_Task_
Go through the entries and tally the lines containing the word "label". Only the total is wanted.

_Records excerpted from a collection_

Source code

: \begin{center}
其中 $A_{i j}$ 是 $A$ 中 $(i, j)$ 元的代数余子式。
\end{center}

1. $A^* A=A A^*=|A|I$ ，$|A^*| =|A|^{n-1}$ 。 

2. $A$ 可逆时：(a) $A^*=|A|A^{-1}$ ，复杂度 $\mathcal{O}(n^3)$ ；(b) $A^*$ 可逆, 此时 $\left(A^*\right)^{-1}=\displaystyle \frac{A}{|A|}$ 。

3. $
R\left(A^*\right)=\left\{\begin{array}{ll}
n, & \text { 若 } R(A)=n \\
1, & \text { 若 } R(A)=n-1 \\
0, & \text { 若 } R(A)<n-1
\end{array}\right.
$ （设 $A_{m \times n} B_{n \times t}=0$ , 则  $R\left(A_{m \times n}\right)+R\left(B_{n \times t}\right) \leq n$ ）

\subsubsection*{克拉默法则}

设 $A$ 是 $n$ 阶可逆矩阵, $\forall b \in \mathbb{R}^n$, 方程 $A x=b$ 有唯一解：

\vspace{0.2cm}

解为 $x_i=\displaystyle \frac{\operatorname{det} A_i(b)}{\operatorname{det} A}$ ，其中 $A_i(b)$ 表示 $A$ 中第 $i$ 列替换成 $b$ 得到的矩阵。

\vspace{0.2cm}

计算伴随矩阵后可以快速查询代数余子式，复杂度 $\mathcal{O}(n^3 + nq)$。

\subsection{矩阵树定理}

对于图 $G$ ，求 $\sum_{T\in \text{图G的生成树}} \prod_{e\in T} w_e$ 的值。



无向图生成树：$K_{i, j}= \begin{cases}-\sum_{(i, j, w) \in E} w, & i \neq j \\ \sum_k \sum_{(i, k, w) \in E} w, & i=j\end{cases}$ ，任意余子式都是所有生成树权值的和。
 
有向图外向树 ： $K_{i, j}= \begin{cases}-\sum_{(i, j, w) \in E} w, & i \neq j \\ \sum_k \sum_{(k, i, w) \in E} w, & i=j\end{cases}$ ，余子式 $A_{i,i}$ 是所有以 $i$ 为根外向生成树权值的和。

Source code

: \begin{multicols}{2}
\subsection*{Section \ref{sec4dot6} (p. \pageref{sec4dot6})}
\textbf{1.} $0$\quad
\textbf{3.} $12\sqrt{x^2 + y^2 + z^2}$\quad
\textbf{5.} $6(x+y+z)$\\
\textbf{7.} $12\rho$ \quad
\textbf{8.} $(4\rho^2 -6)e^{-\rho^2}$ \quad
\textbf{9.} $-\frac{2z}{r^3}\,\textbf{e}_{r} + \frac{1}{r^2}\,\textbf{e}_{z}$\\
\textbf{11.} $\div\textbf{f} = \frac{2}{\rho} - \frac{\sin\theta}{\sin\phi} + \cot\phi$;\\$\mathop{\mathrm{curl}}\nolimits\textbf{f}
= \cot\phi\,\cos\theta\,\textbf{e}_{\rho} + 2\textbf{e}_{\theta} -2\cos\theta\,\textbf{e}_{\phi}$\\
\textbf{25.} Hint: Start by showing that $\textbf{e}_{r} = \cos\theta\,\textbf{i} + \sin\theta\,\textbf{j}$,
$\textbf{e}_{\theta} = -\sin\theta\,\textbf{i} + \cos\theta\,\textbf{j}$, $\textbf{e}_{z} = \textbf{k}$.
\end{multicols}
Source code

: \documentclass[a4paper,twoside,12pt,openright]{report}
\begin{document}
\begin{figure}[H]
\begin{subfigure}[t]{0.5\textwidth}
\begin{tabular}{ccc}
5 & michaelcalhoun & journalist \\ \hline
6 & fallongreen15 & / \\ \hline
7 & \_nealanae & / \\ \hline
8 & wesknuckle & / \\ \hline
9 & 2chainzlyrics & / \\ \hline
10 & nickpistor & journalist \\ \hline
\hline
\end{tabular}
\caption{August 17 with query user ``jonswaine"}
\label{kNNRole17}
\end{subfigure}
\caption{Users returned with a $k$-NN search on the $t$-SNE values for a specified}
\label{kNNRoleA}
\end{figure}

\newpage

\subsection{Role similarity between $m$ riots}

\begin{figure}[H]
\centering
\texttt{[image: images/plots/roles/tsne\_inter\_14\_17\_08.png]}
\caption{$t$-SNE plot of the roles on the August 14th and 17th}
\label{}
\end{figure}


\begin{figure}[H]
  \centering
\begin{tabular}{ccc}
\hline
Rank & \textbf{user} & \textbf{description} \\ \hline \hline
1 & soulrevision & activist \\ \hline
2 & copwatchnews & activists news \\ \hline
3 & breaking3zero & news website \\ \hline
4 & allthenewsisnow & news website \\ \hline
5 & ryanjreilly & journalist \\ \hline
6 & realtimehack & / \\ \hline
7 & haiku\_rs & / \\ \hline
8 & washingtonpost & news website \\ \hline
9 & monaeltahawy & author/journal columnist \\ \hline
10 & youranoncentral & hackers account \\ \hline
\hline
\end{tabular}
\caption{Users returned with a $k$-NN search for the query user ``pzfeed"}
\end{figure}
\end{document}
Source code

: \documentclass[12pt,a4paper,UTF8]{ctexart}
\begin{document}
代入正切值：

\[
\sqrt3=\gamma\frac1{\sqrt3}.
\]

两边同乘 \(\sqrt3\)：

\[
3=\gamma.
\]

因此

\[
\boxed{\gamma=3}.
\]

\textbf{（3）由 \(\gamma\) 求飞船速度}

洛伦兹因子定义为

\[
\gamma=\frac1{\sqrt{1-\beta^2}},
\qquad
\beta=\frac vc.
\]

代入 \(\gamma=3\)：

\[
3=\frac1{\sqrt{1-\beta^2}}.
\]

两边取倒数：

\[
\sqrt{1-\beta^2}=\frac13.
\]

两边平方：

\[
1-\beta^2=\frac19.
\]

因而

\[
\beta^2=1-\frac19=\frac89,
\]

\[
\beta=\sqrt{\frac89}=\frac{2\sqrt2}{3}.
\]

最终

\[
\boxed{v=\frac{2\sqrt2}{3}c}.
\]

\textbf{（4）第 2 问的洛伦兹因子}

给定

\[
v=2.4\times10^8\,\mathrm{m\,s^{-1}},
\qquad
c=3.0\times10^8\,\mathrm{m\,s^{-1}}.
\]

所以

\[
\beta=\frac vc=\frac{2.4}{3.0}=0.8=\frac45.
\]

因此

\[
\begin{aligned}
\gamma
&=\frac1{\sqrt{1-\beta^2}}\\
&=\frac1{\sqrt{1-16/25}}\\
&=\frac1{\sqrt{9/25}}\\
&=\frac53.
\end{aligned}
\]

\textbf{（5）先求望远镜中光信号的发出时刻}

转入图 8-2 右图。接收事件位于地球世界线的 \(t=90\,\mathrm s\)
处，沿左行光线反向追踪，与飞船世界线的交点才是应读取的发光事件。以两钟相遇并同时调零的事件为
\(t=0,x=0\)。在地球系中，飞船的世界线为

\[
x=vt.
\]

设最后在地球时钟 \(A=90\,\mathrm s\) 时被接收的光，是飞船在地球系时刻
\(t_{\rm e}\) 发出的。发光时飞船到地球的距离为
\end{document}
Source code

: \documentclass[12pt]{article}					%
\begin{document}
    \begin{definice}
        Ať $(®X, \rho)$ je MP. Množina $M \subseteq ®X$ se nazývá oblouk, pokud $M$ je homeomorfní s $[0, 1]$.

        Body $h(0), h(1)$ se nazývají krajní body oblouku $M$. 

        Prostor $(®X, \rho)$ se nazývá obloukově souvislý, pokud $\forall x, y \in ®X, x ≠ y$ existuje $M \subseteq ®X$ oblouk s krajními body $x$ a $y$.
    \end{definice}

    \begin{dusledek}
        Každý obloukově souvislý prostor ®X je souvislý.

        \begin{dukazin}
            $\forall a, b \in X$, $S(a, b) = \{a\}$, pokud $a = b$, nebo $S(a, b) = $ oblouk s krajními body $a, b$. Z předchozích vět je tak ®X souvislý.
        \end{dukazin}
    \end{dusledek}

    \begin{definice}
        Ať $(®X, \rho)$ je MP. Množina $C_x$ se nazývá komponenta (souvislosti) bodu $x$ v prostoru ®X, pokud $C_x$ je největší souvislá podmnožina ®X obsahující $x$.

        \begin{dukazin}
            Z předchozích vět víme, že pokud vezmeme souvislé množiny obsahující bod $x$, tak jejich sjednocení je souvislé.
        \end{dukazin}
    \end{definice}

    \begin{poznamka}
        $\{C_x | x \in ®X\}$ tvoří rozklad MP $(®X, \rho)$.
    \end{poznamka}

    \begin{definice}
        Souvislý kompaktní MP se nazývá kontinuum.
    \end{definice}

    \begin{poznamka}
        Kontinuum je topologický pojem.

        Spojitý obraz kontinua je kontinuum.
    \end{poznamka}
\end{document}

_Answer space_
3